La ter­razza affacciata sulle rovine è pro­prietà di Paolo De Vitis e della sua famiglia. Lui c’era. Ha visto l’espressione del ragazzo che dalla finestra di fronte gli chiedeva aiu­to, lo implorava di salvarlo. «E io capace di dirgli solo stai tranquil­lo, abbiamo chiamato il 118. In mezzo, tra me e lui, c’erano le fiam­me, vampate che continuavano a salire, dal sotto al sopra». Il suo vi­cino di casa, si chiama Del Lupo, ha strappato la pompa antincen­dio dalle scale e ha cercato di butta­re acqua sulle case di sotto. I tetti non ci sono più, sono crollati per primi. Versava acqua, per cercare di aiutare due donne che intanto morivano. Da sopra si vede un vas­soio con l’aquila della Fernet Bran­ca fuso per il calore, la parabola della pay-tv schiantata sul tavolo della sala da pranzo. Le abitazioni di De Vitis e De Lupo sono tra le poche case private sul lato destro di via Aurelia Nord. Adesso sem­bra quasi blasfemo dirlo, ma la scorsa notte poteva andare molto peggio. La piccola fortuna che ha salvato molte vite è data dalla con­formazione di questi edifici che una volta erano fondi commercia­li. Quegli stanzoni lunghi e stretti hanno fatto muro alle fiamme di via Ponchielli, una specie di gran­de porta taglia fuoco che ha circo­scritto l’incendio ad una sola via del quartiere. Il fondo dove Massi­miliano Lippi stampa e vende rivi­ste e testi scolastici è stato la sal­vezza di un paio di gatti e di un ca­gnolino.

Il muro è crollato su una pila di pubblicazioni per bambini, Piccole canaglie e Mirtillo coni­glio.

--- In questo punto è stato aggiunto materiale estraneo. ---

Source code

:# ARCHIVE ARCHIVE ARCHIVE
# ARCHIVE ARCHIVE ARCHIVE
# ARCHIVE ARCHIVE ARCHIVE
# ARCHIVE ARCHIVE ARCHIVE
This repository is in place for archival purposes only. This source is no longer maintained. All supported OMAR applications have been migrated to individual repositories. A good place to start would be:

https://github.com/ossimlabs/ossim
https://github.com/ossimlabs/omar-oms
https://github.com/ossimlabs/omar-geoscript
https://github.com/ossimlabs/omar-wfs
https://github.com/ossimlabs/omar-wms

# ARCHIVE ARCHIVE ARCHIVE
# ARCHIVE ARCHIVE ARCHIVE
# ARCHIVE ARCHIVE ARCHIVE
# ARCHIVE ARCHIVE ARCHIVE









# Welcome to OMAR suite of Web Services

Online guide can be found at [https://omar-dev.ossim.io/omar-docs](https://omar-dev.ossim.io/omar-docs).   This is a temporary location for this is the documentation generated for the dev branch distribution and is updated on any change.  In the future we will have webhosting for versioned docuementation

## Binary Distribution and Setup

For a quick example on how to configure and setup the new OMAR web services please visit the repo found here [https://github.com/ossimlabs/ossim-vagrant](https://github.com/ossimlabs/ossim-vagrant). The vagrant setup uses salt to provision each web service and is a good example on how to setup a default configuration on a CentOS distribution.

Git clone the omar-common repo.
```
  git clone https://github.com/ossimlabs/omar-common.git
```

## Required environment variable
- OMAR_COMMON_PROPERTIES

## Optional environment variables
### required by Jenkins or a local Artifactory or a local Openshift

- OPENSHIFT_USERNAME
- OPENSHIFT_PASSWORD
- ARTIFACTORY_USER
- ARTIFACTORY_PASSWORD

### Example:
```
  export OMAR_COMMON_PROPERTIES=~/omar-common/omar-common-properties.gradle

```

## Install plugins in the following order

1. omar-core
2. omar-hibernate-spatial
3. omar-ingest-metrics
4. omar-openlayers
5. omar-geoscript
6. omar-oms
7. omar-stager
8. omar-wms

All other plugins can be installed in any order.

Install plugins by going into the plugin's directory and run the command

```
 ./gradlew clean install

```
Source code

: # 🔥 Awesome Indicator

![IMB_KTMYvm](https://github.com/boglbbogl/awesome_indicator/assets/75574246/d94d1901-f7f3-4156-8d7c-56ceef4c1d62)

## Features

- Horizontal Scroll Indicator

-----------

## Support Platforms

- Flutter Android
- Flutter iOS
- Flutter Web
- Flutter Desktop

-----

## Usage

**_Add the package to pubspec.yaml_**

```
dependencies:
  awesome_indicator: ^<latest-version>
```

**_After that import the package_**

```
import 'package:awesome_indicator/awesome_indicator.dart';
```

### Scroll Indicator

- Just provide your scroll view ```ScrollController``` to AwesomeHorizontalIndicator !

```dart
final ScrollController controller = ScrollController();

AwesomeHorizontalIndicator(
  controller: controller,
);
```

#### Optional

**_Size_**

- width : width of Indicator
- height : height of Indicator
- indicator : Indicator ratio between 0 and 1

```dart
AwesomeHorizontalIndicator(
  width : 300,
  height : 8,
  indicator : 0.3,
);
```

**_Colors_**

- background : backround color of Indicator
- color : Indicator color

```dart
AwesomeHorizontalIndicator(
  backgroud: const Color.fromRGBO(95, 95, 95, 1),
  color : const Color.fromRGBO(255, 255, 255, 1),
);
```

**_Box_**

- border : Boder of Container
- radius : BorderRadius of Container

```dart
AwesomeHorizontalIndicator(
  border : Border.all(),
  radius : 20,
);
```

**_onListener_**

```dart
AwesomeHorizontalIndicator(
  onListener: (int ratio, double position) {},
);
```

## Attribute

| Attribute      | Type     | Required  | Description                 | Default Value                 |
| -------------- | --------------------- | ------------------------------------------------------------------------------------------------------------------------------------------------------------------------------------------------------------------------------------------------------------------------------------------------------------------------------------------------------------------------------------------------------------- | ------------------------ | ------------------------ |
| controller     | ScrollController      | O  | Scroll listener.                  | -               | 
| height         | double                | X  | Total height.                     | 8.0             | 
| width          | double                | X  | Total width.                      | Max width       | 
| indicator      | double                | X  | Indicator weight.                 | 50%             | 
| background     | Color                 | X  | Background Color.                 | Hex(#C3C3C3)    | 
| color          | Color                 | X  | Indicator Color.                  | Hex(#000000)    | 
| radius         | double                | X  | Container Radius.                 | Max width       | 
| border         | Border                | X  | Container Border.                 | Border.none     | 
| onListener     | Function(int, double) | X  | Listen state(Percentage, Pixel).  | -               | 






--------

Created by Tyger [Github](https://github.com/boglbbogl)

Gli animali sono riusciti a far­si largo tra i calcinacci. I loro pro­prietari non hanno avuto la stessa fortuna. Gli esseri umani che invece pos­sono raccontare di questa notte maledetta fanno sosta sull’Aurelia nord al bar Moreno, che esiste dal 1945 e prende il nome dal suo pro­prietario. Anche lui ha qualcuno da ricordare, un fratello anziano che è morto insieme alla sua ba­dante. Stringe le mani, abbraccia chi fa le condoglianze. «Abbiamo perso tutti qualcosa. Un familiare, un amico, un conoscente. Molti di noi non hanno più la casa. Ma al­meno siamo vivi». Le persone in­torno annuiscono. Dall’altra parte della strada c’è un ragazzo con ma­glietta nera e orecchino che osser­va la scena. Si chiama Mario, ha 21 anni. Da ore aspetta di sapere qual­cosa del suo fratello più piccolo, sa­pendo bene che non arriverà nes­suna buona notizia. «Dicono che è una fatalità pazzesca, che poteva anche andare peggio. Io invece di­co che non so spiegarmi come mai sia toccata a noi». A tarda sera risa­le la via e raggiunge il cordone di polizia. Non chiede, nessuno gli ri­sponde. Si gira e torna indietro, evitando con cura di calpestare le ombre sull’asfalto.